(Rendered images with source text)
#####

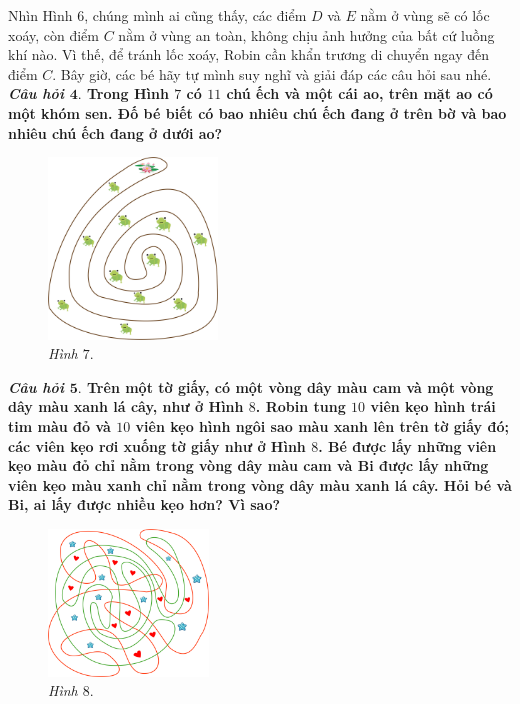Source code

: 	Nhìn Hình $6$, chúng mình ai cũng thấy, các điểm $D$ và $E$ nằm ở vùng sẽ có lốc xoáy, còn điểm $C$ nằm ở vùng an toàn, không chịu ảnh hưởng của bất cứ luồng khí nào. Vì thế, để tránh lốc xoáy, Robin cần khẩn trương di chuyển ngay đến điểm $C$.
	\vskip 0.05cm
	Bây giờ, các bé hãy tự mình suy nghĩ và giải đáp các câu hỏi sau nhé.
	\vskip 0.1cm
	\textbf{\textit{Câu hỏi $\pmb{4.}$} {\color{abc}Trong Hình $7$ có $11$ chú ếch và một cái ao, trên mặt ao có một khóm sen. Đố bé biết có bao nhiêu chú ếch đang ở trên bờ và bao nhiêu chú ếch đang ở dưới ao?}}
	\begin{figure}[H]
		\centering
		\vspace*{-5pt}
		\captionsetup{labelformat= empty, justification=centering}
		\includegraphics[width=0.4\textwidth]{pic11}
		\caption{\small\textit{Hình $7.$}}
		\vspace*{-10pt}
	\end{figure}
	\textbf{\textit{Câu hỏi $\pmb{5.}$} {\color{abc}Trên một tờ giấy, có một vòng dây màu cam và một vòng dây màu xanh lá cây, như ở Hình $8$. Robin tung $10$ viên kẹo hình trái tim màu đỏ và $10$ viên kẹo hình ngôi sao màu xanh lên trên tờ giấy đó; các viên kẹo rơi xuống tờ giấy như ở Hình $8$. Bé được lấy những viên kẹo màu đỏ chỉ nằm trong vòng dây màu cam và Bi được lấy những viên kẹo màu xanh chỉ nằm trong vòng dây màu  xanh lá cây. Hỏi bé và Bi, ai lấy được nhiều kẹo hơn? Vì sao?}}
	\begin{figure}[H]
		\centering
		\vspace*{-5pt}
		\captionsetup{labelformat= empty, justification=centering}
		\includegraphics[width=0.38\textwidth]{8}
		\caption{\small\textit{Hình $8.$}}
		\vspace*{-10pt}
	\end{figure}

#####

• The task:
Word for word, return the entries above, but without any pictures.

• Answer section:
Source code

: 	Nhìn Hình $6$, chúng mình ai cũng thấy, các điểm $D$ và $E$ nằm ở vùng sẽ có lốc xoáy, còn điểm $C$ nằm ở vùng an toàn, không chịu ảnh hưởng của bất cứ luồng khí nào. Vì thế, để tránh lốc xoáy, Robin cần khẩn trương di chuyển ngay đến điểm $C$.
	\vskip 0.05cm
	Bây giờ, các bé hãy tự mình suy nghĩ và giải đáp các câu hỏi sau nhé.
	\vskip 0.1cm
	\textbf{\textit{Câu hỏi $\pmb{4.}$} {\color{abc}Trong Hình $7$ có $11$ chú ếch và một cái ao, trên mặt ao có một khóm sen. Đố bé biết có bao nhiêu chú ếch đang ở trên bờ và bao nhiêu chú ếch đang ở dưới ao?}}
	\begin{figure}[H]
		\centering
		\vspace*{-5pt}
		\captionsetup{labelformat= empty, justification=centering}
		\includegraphics[width=0.4\textwidth]{pic11}
		\caption{\small\textit{Hình $7.$}}
		\vspace*{-10pt}
	\end{figure}
	\textbf{\textit{Câu hỏi $\pmb{5.}$} {\color{abc}Trên một tờ giấy, có một vòng dây màu cam và một vòng dây màu xanh lá cây, như ở Hình $8$. Robin tung $10$ viên kẹo hình trái tim màu đỏ và $10$ viên kẹo hình ngôi sao màu xanh lên trên tờ giấy đó; các viên kẹo rơi xuống tờ giấy như ở Hình $8$. Bé được lấy những viên kẹo màu đỏ chỉ nằm trong vòng dây màu cam và Bi được lấy những viên kẹo màu xanh chỉ nằm trong vòng dây màu  xanh lá cây. Hỏi bé và Bi, ai lấy được nhiều kẹo hơn? Vì sao?}}
	\begin{figure}[H]
		\centering
		\vspace*{-5pt}
		\captionsetup{labelformat= empty, justification=centering}
		\includegraphics[width=0.38\textwidth]{8}
		\caption{\small\textit{Hình $8.$}}
		\vspace*{-10pt}
	\end{figure}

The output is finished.